• Task to carry out
Pull each line containing "Querying" from the data.

(Collected data)
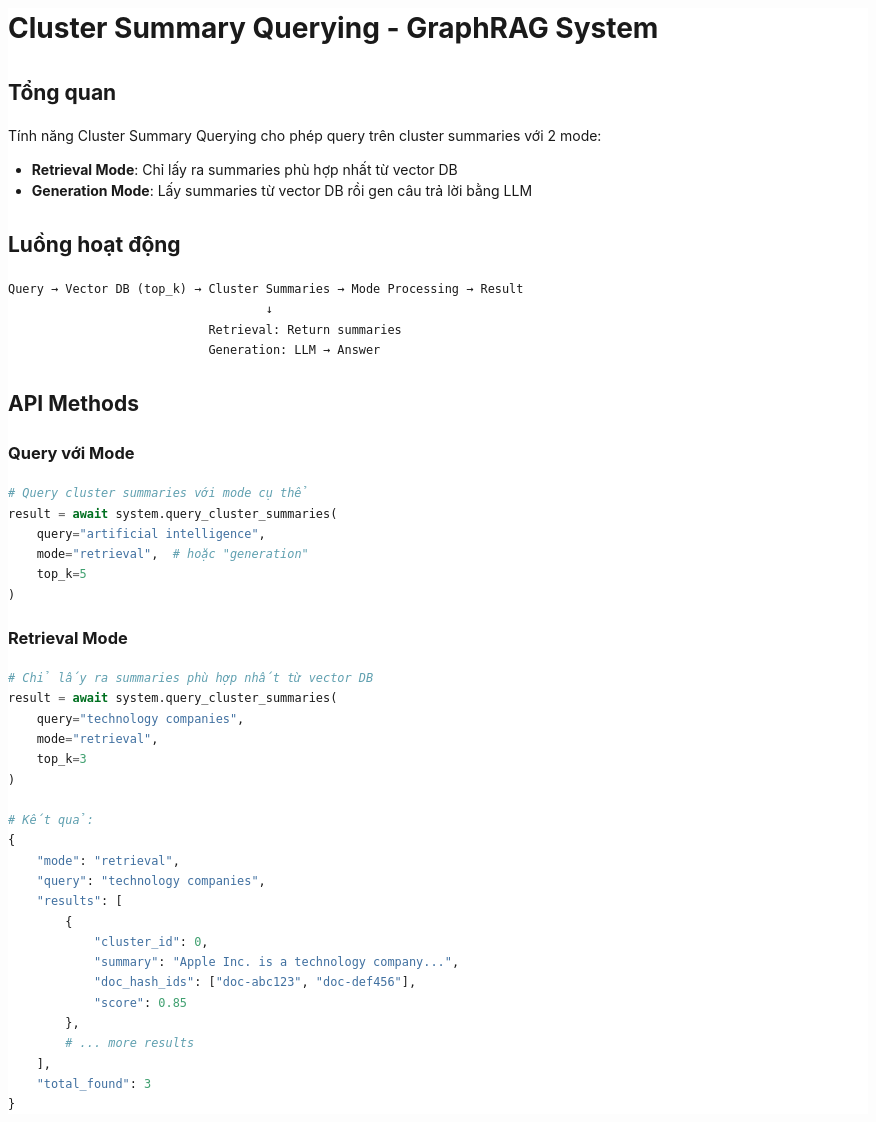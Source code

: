 # Cluster Summary Querying - GraphRAG System

## Tổng quan

Tính năng Cluster Summary Querying cho phép query trên cluster summaries với 2 mode:

- **Retrieval Mode**: Chỉ lấy ra summaries phù hợp nhất từ vector DB
- **Generation Mode**: Lấy summaries từ vector DB rồi gen câu trả lời bằng LLM

## Luồng hoạt động

```
Query → Vector DB (top_k) → Cluster Summaries → Mode Processing → Result
                                    ↓
                            Retrieval: Return summaries
                            Generation: LLM → Answer
```

## API Methods

### Query với Mode

```python
# Query cluster summaries với mode cụ thể
result = await system.query_cluster_summaries(
    query="artificial intelligence",
    mode="retrieval",  # hoặc "generation"
    top_k=5
)
```

### Retrieval Mode

```python
# Chỉ lấy ra summaries phù hợp nhất từ vector DB
result = await system.query_cluster_summaries(
    query="technology companies",
    mode="retrieval",
    top_k=3
)

# Kết quả:
{
    "mode": "retrieval",
    "query": "technology companies",
    "results": [
        {
            "cluster_id": 0,
            "summary": "Apple Inc. is a technology company...",
            "doc_hash_ids": ["doc-abc123", "doc-def456"],
            "score": 0.85
        },
        # ... more results
    ],
    "total_found": 3
}
```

• Exercise answer
: # Cluster Summary Querying - GraphRAG System
Tính năng Cluster Summary Querying cho phép query trên cluster summaries với 2 mode:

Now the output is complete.